A Liberal Nationals Government will work towards the introduction of compulsory school sports competitions.
Organised school sports competitions will teach our children the importance of keeping healthy, teamwork, independence, resilience and discipline.
Competitive sport is also great for building confidence, self-esteem and challenging kids to get out and have a go.
There are also countless studies that sport and activity is not only great for overall health, it’s also good for mental wellbeing and academic performance.
And with Melbourne in the grip of a youth crime crisis, competitive sport can be a great way to get bored kids off the streets and stop them from falling into the wrong crowd.
A Liberal Nationals Government will introduce a pilot program to organise compulsory interschool sports competitions like netball, Aussie Rules, soccer, swimming, cricket, athletics, rugby, tennis, cycling and basketball.
The initial pilot will involve three Victorian regions, an Urban District; a Regional City District and a Rural District.
Interschool competitions will be organised within these local Divisions against neighbouring schools and include professional supervision and coaching. In addition to utilising current Health and Physical Education teachers for this sports program, we would also use the pilot to look at how to involve former professional sportspeople who are looking to establish another career such as working with Health and Physical Education teachers to coach school children.
This interschool competition will commence at Year 7 as this is often the entry level at secondary schools. An organised sports competition is also a great opportunity for students coming to a new school together to quickly build new friendships.
Year 7 students will be offered a variety of team and individual sports to choose from at the start of each term. At the start of each new term children will be asked to choose a different sport.
Intraschool competition, including instruction and coaching will be held over the first four weeks of each term, in a lesson called Sport Education. These sessions are about learning the rules, techniques and basic skills of the game. The second four weeks of each term would then be dedicated interschool round robin matches.

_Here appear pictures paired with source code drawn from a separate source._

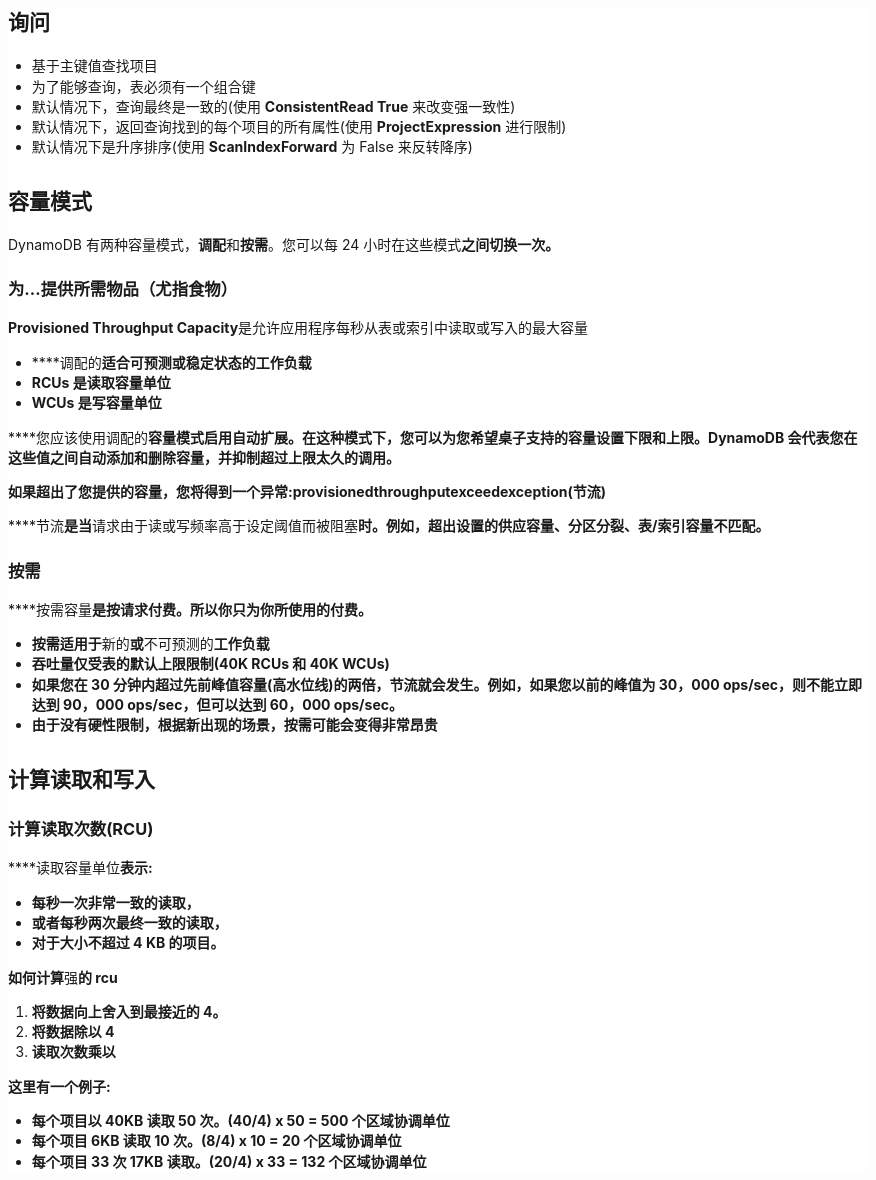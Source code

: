 ## 询问

*   基于主键值查找项目
*   为了能够查询，表必须有一个组合键
*   默认情况下，查询最终是一致的(使用 **ConsistentRead True** 来改变强一致性)
*   默认情况下，返回查询找到的每个项目的所有属性(使用 **ProjectExpression** 进行限制)
*   默认情况下是升序排序(使用 **ScanIndexForward** 为 False 来反转降序)

## 容量模式

DynamoDB 有两种容量模式，**调配**和**按需**。您可以每 24 小时在这些模式**之间切换一次。**

### 为…提供所需物品（尤指食物）

**Provisioned Throughput Capacity**是允许应用程序每秒从表或索引中读取或写入的最大容量

*   ****调配的**适合可预测或稳定状态的工作负载**
*   ****RCUs** 是读取容量单位**
*   ****WCUs** 是写容量单位**

****您应该使用调配的**容量模式启用自动扩展。在这种模式下，您可以为您希望桌子支持的容量设置下限和上限。DynamoDB 会代表您在这些值之间自动添加和删除容量，并抑制超过上限太久的调用。**

**如果超出了您提供的容量，您将得到一个异常:**provisionedthroughputexceedexception**(节流)**

****节流**是当**请求由于读或写频率高于设定阈值而被阻塞**时。例如，超出设置的供应容量、分区分裂、表/索引容量不匹配。**

### **按需**

 ****按需容量**是按请求付费。所以你只为你所使用的付费。**

*   **按需适用于**新的**或**不可预测的**工作负载**
*   **吞吐量仅受表的默认上限限制(40K RCUs 和 40K WCUs)**
*   ****如果您在 30 分钟内超过先前峰值容量(高水位线)的两倍，节流就会发生**。例如，如果您以前的峰值为 30，000 ops/sec，则不能立即达到 90，000 ops/sec，但可以达到 60，000 ops/sec。**
*   **由于没有硬性限制，根据新出现的场景，**按需可能会变得非常昂贵****

## **计算读取和写入**

### **计算读取次数(RCU)**

****读取容量单位**表示:**

*   **每秒一次非常一致的读取，**
*   **或者每秒两次最终一致的读取，**
*   **对于大小不超过 4 KB 的项目。**

**如何计算**强**的 rcu**

1.  **将数据向上舍入到最接近的 4。**
2.  **将数据除以 4**
3.  **读取次数乘以**

**这里有一个例子:**

*   **每个项目以 40KB 读取 50 次。(40/4) x 50 = 500 个区域协调单位**
*   **每个项目 6KB 读取 10 次。(8/4) x 10 = 20 个区域协调单位**
*   **每个项目 33 次 17KB 读取。(20/4) x 33 = 132 个区域协调单位**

In the rural district pilot, because of the distances between schools, intraschool sport will be the focus for most of the term, culminating in a one day Sports Carnival at the end of term for all schools in the rural area.
This competition is expected to kick off at the start of the 2020 school year and will be assessed after the first calendar school year.
An important part of the pilot project in these three districts will be learning how to improve the program, including cost efficiencies and then how to best expand it across more school year levels and across the state.
As part of a Liberal Nationals Government review into de-cluttering Victoria’s school curriculum, Dr. Jennifer Buckingham will be asked to focus on some core elements like literacy and numeracy, Science, Technology, Engineering & Maths (STEM) history; and sports and physical activity.
There is already a movement in many school communities for their tuckshops and canteens to provide healthier foods for children. Providing a structured sports competition for school children is a common sense extension of that approach.
Playing sport is a really important part of growing up.
At the moment, too many of our children are spending too much time playing virtual sport and not enough time playing real sport.
Some children have become so distracted by social media they’ve forgotten social skills.
Sports and competition gives school children a better life balance and teaches us about winning, losing and having a go.